I live in the southwest of England in Devon.
Besides your solo project, what have you been up to from the end of the Jesus and Mary Chain until the revision?
What have I done between the end of the Jesus and Mary Chain and the getting back together? I had children. I made two human beings. So that’s something. To be honest with you I didn’t do a whole lot. When the band ended in 1997, I just didn’t want to do anything with music for a while. Then after 2 or 3 years I started another band with some of my friends, but it was more of a drinking club than an actual band. It was three alcoholics in the band and we would go anywhere where people supplied free drinks. That band was called Freeheat. And that was it. It’s funny, I toyed with the idea of getting a solo career off the ground, but I’m just the laziest man on earth. I had one gig every two or three years and expected great things. That’s not really the way it works.
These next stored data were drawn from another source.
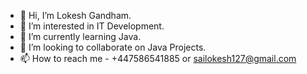 - 👋 Hi, I’m Lokesh Gandham.
- 👀 I’m interested in IT Development.
- 🌱 I’m currently learning Java.
- 💞️ I’m looking to collaborate on Java Projects.
- 📫 How to reach me - +447586541885 or sailokesh127@gmail.com

<!---
lokesh127/lokesh127 is a ✨ special ✨ repository because its `README.md` (this file) appears on your GitHub profile.
You can click the Preview link to take a look at your changes.
--->
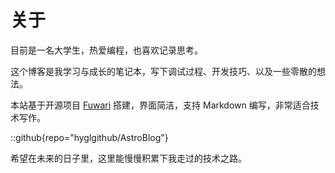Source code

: # 关于

目前是一名大学生，热爱编程，也喜欢记录思考。

这个博客是我学习与成长的笔记本，写下调试过程、开发技巧、以及一些零散的想法。

本站基于开源项目 [Fuwari](https://github.com/saicaca/fuwari) 搭建，界面简洁，支持 Markdown 编写，非常适合技术写作。

::github{repo="hyglgithub/AstroBlog"}

希望在未来的日子里，这里能慢慢积累下我走过的技术之路。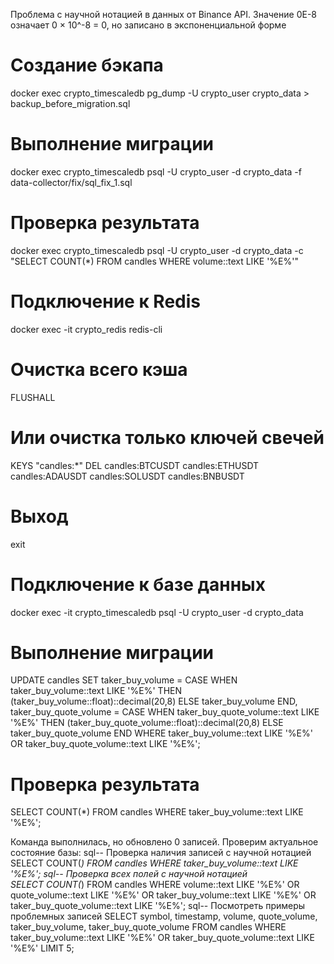 Проблема с научной нотацией в данных от Binance API. Значение 0E-8 означает 0 × 10^-8 = 0, но записано в экспоненциальной форме


# Создание бэкапа
docker exec crypto_timescaledb pg_dump -U crypto_user crypto_data > backup_before_migration.sql

# Выполнение миграции
docker exec crypto_timescaledb psql -U crypto_user -d crypto_data -f data-collector/fix/sql_fix_1.sql

# Проверка результата
docker exec crypto_timescaledb psql -U crypto_user -d crypto_data -c "SELECT COUNT(*) FROM candles WHERE volume::text LIKE '%E%'"




# Подключение к Redis
docker exec -it crypto_redis redis-cli

# Очистка всего кэша
FLUSHALL

# Или очистка только ключей свечей
KEYS "candles:*"
DEL candles:BTCUSDT candles:ETHUSDT candles:ADAUSDT candles:SOLUSDT candles:BNBUSDT

# Выход
exit





# Подключение к базе данных
docker exec -it crypto_timescaledb psql -U crypto_user -d crypto_data

# Выполнение миграции
UPDATE candles 
SET 
    taker_buy_volume = CASE 
        WHEN taker_buy_volume::text LIKE '%E%' THEN (taker_buy_volume::float)::decimal(20,8)
        ELSE taker_buy_volume 
    END,
    taker_buy_quote_volume = CASE 
        WHEN taker_buy_quote_volume::text LIKE '%E%' THEN (taker_buy_quote_volume::float)::decimal(20,8)
        ELSE taker_buy_quote_volume 
    END
WHERE taker_buy_volume::text LIKE '%E%' 
   OR taker_buy_quote_volume::text LIKE '%E%';

# Проверка результата
SELECT COUNT(*) FROM candles WHERE taker_buy_volume::text LIKE '%E%';



Команда выполнилась, но обновлено 0 записей. Проверим актуальное состояние базы:
sql-- Проверка наличия записей с научной нотацией
SELECT COUNT(*) FROM candles WHERE taker_buy_volume::text LIKE '%E%';
sql-- Проверка всех полей с научной нотацией  
SELECT COUNT(*) FROM candles WHERE 
    volume::text LIKE '%E%' OR 
    quote_volume::text LIKE '%E%' OR 
    taker_buy_volume::text LIKE '%E%' OR 
    taker_buy_quote_volume::text LIKE '%E%';
sql-- Посмотреть примеры проблемных записей
SELECT symbol, timestamp, volume, quote_volume, taker_buy_volume, taker_buy_quote_volume 
FROM candles 
WHERE taker_buy_volume::text LIKE '%E%' OR taker_buy_quote_volume::text LIKE '%E%'
LIMIT 5;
How hard was it to get the band back together? Was it something you even wanted to do or was touring again a necessary evil?
Well in 1997, I couldn’t have even believed that would ever be imaginable. When we walked away in 1997, it was forever. I really, really could not have envisioned a time when the Mary Chain would tread the boats again. You know, time heals as they say. Ten years went by and everybody kept trying to get us back together. It had been going on for several years and I think Coachella was the most persistent. They just kept coming by and making one offer after another. By this time, me and William were talking again. There was a period that lasted a few years where we wouldn’t speak to each other. That time had passed. I wouldn’t say that we were best buddies. When we weren’t talking I thought he wouldn’t want to do it, and he thought I wouldn’t want to do it. And we discovered we were each into it. So we thought, “Christ, let’s do it. It should be a bit of a laugh.” So we got back together.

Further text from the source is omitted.